- **Requirement**
Extract each line from the entries below that has the string "fácil" in it.
++++ Listed entries
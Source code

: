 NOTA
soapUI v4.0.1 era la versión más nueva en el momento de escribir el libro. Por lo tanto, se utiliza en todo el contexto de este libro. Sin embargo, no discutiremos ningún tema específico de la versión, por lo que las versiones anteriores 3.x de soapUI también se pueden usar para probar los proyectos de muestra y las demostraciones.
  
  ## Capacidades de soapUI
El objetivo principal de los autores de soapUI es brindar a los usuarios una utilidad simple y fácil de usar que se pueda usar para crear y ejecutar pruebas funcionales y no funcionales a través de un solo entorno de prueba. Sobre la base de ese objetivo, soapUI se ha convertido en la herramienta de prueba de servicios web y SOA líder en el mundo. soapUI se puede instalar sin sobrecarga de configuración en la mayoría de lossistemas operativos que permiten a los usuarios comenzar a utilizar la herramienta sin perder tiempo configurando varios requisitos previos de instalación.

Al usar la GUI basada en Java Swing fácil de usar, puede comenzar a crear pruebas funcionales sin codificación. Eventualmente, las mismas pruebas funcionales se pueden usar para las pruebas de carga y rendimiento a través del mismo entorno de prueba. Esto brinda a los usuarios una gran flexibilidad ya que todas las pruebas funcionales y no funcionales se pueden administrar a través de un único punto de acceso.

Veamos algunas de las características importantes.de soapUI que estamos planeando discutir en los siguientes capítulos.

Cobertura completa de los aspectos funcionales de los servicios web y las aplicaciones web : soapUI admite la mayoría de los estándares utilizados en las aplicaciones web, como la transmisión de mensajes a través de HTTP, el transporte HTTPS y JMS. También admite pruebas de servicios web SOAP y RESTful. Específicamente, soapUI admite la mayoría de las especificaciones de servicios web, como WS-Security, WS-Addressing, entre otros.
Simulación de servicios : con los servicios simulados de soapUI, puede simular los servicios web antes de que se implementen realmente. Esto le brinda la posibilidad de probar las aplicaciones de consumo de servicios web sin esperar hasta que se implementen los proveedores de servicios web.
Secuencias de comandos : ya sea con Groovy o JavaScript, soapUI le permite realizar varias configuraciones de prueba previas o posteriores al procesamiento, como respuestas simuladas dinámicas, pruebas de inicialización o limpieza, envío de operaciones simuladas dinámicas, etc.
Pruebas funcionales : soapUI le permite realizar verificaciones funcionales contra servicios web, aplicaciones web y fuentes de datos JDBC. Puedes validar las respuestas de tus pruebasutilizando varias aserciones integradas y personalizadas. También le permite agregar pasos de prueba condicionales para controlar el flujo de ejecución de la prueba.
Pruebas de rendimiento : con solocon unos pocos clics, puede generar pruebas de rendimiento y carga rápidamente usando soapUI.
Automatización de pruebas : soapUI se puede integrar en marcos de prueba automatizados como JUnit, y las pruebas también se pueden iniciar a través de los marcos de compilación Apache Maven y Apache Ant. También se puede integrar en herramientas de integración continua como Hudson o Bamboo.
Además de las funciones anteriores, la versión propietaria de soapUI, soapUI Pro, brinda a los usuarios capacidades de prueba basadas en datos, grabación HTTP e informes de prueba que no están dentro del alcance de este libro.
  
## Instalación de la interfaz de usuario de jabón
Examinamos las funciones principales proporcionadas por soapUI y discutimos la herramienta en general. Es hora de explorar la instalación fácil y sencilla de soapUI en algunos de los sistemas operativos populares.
++++++++
++++ Listed entries
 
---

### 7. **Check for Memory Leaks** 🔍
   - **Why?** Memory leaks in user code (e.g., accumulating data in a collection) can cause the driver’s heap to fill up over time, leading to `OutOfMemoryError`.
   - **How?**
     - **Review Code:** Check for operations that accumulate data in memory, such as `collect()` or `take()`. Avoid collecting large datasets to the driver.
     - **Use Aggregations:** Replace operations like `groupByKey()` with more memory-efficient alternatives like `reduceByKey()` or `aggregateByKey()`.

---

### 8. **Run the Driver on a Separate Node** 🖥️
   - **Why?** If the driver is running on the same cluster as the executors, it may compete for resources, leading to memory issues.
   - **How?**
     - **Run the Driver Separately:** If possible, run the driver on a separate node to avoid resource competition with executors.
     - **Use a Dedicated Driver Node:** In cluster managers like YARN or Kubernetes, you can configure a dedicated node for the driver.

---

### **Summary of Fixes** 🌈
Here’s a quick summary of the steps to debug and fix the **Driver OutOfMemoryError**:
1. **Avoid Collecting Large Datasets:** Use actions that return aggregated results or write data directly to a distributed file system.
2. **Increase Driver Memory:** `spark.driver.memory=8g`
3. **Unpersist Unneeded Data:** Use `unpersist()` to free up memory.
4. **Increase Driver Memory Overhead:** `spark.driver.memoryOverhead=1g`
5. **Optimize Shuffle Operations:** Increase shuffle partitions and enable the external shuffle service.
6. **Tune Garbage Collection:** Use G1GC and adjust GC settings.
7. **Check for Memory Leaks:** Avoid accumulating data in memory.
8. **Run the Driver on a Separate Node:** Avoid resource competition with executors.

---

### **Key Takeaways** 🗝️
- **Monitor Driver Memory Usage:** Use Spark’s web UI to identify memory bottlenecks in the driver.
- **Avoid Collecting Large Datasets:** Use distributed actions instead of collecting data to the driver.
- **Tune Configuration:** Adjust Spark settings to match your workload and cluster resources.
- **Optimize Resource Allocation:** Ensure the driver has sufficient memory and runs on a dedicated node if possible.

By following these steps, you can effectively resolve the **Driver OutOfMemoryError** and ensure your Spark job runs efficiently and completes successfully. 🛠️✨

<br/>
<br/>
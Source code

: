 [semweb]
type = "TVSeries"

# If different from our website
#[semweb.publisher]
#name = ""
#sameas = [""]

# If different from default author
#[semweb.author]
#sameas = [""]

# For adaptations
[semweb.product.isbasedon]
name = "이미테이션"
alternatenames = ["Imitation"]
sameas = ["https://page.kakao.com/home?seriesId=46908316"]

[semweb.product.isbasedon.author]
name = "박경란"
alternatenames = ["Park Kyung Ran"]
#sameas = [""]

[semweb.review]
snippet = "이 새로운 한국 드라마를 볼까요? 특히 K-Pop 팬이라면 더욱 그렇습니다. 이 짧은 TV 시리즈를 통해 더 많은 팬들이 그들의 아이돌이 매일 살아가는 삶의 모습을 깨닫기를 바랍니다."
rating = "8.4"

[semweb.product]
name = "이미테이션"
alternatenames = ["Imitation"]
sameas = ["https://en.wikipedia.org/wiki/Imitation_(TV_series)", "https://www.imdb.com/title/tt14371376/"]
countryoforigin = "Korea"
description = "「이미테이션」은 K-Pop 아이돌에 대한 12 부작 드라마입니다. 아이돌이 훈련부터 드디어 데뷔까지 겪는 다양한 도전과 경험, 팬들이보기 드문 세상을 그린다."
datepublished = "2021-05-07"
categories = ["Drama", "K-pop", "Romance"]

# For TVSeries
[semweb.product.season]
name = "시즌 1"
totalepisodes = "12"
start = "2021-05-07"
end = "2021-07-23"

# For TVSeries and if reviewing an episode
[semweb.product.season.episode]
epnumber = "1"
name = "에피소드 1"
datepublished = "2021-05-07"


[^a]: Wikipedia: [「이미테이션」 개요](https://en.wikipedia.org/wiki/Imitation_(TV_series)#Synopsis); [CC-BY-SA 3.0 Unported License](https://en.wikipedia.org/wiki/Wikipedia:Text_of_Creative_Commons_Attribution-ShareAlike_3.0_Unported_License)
++++++++
++++ Listed entries
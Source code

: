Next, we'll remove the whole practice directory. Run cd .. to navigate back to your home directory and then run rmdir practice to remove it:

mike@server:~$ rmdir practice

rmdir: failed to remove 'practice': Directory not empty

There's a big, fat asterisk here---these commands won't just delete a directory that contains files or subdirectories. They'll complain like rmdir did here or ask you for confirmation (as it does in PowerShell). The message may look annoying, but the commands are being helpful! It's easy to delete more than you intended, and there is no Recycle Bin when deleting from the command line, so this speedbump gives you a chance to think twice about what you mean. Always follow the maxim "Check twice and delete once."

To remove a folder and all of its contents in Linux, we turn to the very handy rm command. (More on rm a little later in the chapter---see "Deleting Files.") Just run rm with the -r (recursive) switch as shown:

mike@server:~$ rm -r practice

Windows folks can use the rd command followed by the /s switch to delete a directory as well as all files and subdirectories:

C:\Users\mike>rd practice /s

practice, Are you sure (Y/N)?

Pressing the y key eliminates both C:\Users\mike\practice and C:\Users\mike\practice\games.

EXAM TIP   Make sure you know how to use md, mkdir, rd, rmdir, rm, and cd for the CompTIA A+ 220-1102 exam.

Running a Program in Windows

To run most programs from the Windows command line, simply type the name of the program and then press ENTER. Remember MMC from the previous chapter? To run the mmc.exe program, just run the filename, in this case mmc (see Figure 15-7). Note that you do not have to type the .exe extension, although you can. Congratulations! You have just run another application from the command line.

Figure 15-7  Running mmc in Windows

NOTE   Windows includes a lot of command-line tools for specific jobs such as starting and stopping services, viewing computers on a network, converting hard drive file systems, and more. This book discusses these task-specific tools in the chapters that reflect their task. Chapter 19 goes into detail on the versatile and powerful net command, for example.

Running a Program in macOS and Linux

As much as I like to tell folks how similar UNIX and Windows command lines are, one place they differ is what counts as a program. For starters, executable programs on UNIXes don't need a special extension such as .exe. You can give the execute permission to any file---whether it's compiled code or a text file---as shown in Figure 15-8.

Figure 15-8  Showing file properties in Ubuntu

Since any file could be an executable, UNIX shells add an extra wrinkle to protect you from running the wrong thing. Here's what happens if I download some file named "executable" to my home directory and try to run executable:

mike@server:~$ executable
++++++++
- **Reply to the exercise**
El objetivo principal de los autores de soapUI es brindar a los usuarios una utilidad simple y fácil de usar que se pueda usar para crear y ejecutar pruebas funcionales y no funcionales a través de un solo entorno de prueba. Sobre la base de ese objetivo, soapUI se ha convertido en la herramienta de prueba de servicios web y SOA líder en el mundo. soapUI se puede instalar sin sobrecarga de configuración en la mayoría de lossistemas operativos que permiten a los usuarios comenzar a utilizar la herramienta sin perder tiempo configurando varios requisitos previos de instalación.
Al usar la GUI basada en Java Swing fácil de usar, puede comenzar a crear pruebas funcionales sin codificación. Eventualmente, las mismas pruebas funcionales se pueden usar para las pruebas de carga y rendimiento a través del mismo entorno de prueba. Esto brinda a los usuarios una gran flexibilidad ya que todas las pruebas funcionales y no funcionales se pueden administrar a través de un único punto de acceso.
Examinamos las funciones principales proporcionadas por soapUI y discutimos la herramienta en general. Es hora de explorar la instalación fácil y sencilla de soapUI en algunos de los sistemas operativos populares.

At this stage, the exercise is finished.